Eppure proprio sulla “questione identità di genere” si è concentrata una grossa parte dello scontro politico sul ddl Zan: quasi tutti i parlamentari di destra, con l’appoggio di diversi colleghi e colleghe di centrosinistra più sensibili alle suggestioni provenienti dagli ambienti del cosiddetto femminismo trans-escludente, si sono dimostrati totalmente contrari all’utilizzo di questa espressione, agitando lo spauracchio della teoria gender (che non esiste, esistono invece gli studi di genere, che sono un’altra cosa).

Insomma, tra contesto politico e dati numerici le chance che il progetto di legge 109 venga approvato, in questa formulazione o con modifiche non troppo drastiche, sono piuttosto basse. Ciò nonostante, credo sia doveroso che il Consiglio Regionale della Lombardia apra un dibattito trasparente sul tema, sperando (ma ci credo poco) che il confronto rimanga sul merito della legge senza scadere nelle volgarità e nell’ignoranza cui abbiamo già dovuto assistere tra Camera e Senato, sul ddl Zan di recente e sulle unioni civili qualche anno fa.
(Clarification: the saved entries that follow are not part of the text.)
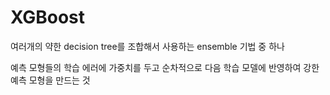 # XGBoost



여러개의 약한 decision tree를 조합해서 사용하는 ensemble 기법 중 하나

예측 모형들의 학습 에러에 가중치를 두고 순차적으로 다음 학습 모델에 반영하여 강한 예측 모형을 만드는 것







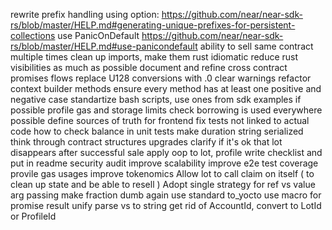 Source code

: rewrite prefix handling using option: https://github.com/near/near-sdk-rs/blob/master/HELP.md#generating-unique-prefixes-for-persistent-collections
use PanicOnDefault https://github.com/near/near-sdk-rs/blob/master/HELP.md#use-panicondefault
ability to sell same contract multiple times
clean up imports, make them rust idiomatic
reduce rust visibilities as much as possible
document and refine cross contract promises flows
replace U128 conversions with .0
clear warnings
refactor context builder methods
ensure every method has at least one positive and negative case
standartize bash scripts, use ones from sdk examples if possible
profile gas and storage limits
check borrowing is used everywhere possible
define sources of truth for frontend
fix tests not linked to actual code
how to check balance in unit tests
make duration string serialized
think through contract structures upgrades
clarify if it's ok that lot disappears after successful sale
apply oop to lot, profile
write checklist and put in readme
security audit
improve scalability
improve e2e test coverage
provile gas usages
improve tokenomics
Allow lot to call claim on itself ( to clean up state and be able to resell )
Adopt single strategy for ref vs value arg passing
make fraction dumb again
use standard to_yocto
use macro for promise result
unify parse vs to string
get rid of AccountId, convert to LotId or ProfileId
Chi vive, studia, lavora, paga le tasse e vota in Lombardia ha tutto il diritto di sapere cosa ne pensano e come si comportano i consiglieri regionali che tra non molti mesi chiederanno nuovamente il loro voto.
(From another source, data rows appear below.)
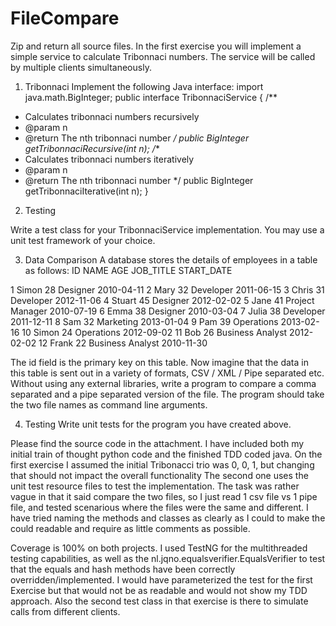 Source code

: # FileCompare

Zip and return all source files.
In the first exercise you will implement a simple service to calculate Tribonnaci numbers. The
service will be called by multiple clients simultaneously.
1) Tribonnaci
Implement the following Java interface:
import java.math.BigInteger;
public interface TribonnaciService {
/**
* Calculates tribonnaci numbers recursively
* @param n
* @return The nth tribonnaci number
*/
public BigInteger getTribonnaciRecursive(int n);
/**
* Calculates tribonnaci numbers iteratively
* @param n
* @return The nth tribonnaci number
*/
public BigInteger getTribonnaciIterative(int n);
}


2) Testing

Write a test class for your TribonnaciService implementation. You may use a unit test framework
of your choice.


3) Data Comparison
A database stores the details of employees in a table as follows:
ID NAME AGE JOB_TITLE START_DATE

1 Simon 28 Designer 2010-04-11
2 Mary 32 Developer 2011-06-15
3 Chris 31 Developer 2012-11-06
4 Stuart 45 Designer 2012-02-02
5 Jane 41 Project Manager 2010-07-19
6 Emma 38 Designer 2010-03-04
7 Julia 38 Developer 2011-12-11
8 Sam 32 Marketing 2013-01-04
9 Pam 39 Operations 2013-02-16
10 Simon 24 Operations 2012-09-02
11 Bob 26 Business Analyst 2012-02-02
12 Frank 22 Business Analyst 2010-11-30

The id field is the primary key on this table. Now imagine that the data in this table is sent out in a
variety of formats, CSV / XML / Pipe separated etc.
Without using any external libraries, write a program to compare a comma separated and a pipe
separated version of the file. The program should take the two file names as command line
arguments.


4) Testing
Write unit tests for the program you have created above.



Please find the source code in the attachment.
I have included both my initial train of thought python code and the finished TDD coded java. 
On the first exercise I assumed the initial Tribonacci trio was 0, 0, 1, but changing that should not impact the overall functionality
The second one uses the unit test resource files to test the implementation. The task was rather vague in that it said compare the two files, so I just 
read 1 csv file vs 1 pipe file, and tested scenarious where the files were the same and different.
I have tried naming the methods and classes as clearly as I could to make the could readable and require as little comments as possible.

Coverage is 100% on both projects. 
I used TestNG for the multithreaded testing capabilities, as well as the nl.jqno.equalsverifier.EqualsVerifier
to test that the equals and hash methods have been correctly overridden/implemented.
I would have parameterized the test for the first Exercise but that would not be as readable and would not show my TDD approach.
Also the second test class in that exercise is there to simulate calls from different clients.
A chi dice che “ci sono altre priorità” – perché un po’ di benaltrismo sta bene su tutto – rispondo molto serenamente: andate a spulciare il calendario dei lavori del “parlamento” regionale della Lombardia. Scoprirete che le stesse persone contrarie all’idea che si parli di omofobia o di transfobia trovano, invece, tutto il tempo del mondo per parlare della “valorizzazione della cultura e della tradizione lombarda dello spiedo bresciano e di altri preparati a base di selvaggina” (chi scrive si premurerà di assaggiare questa specialità quanto prima). Se possono parlare di spiedi possono trovare un po’ di spazio per occuparsi anche dei diritti delle persone LGBTQI+.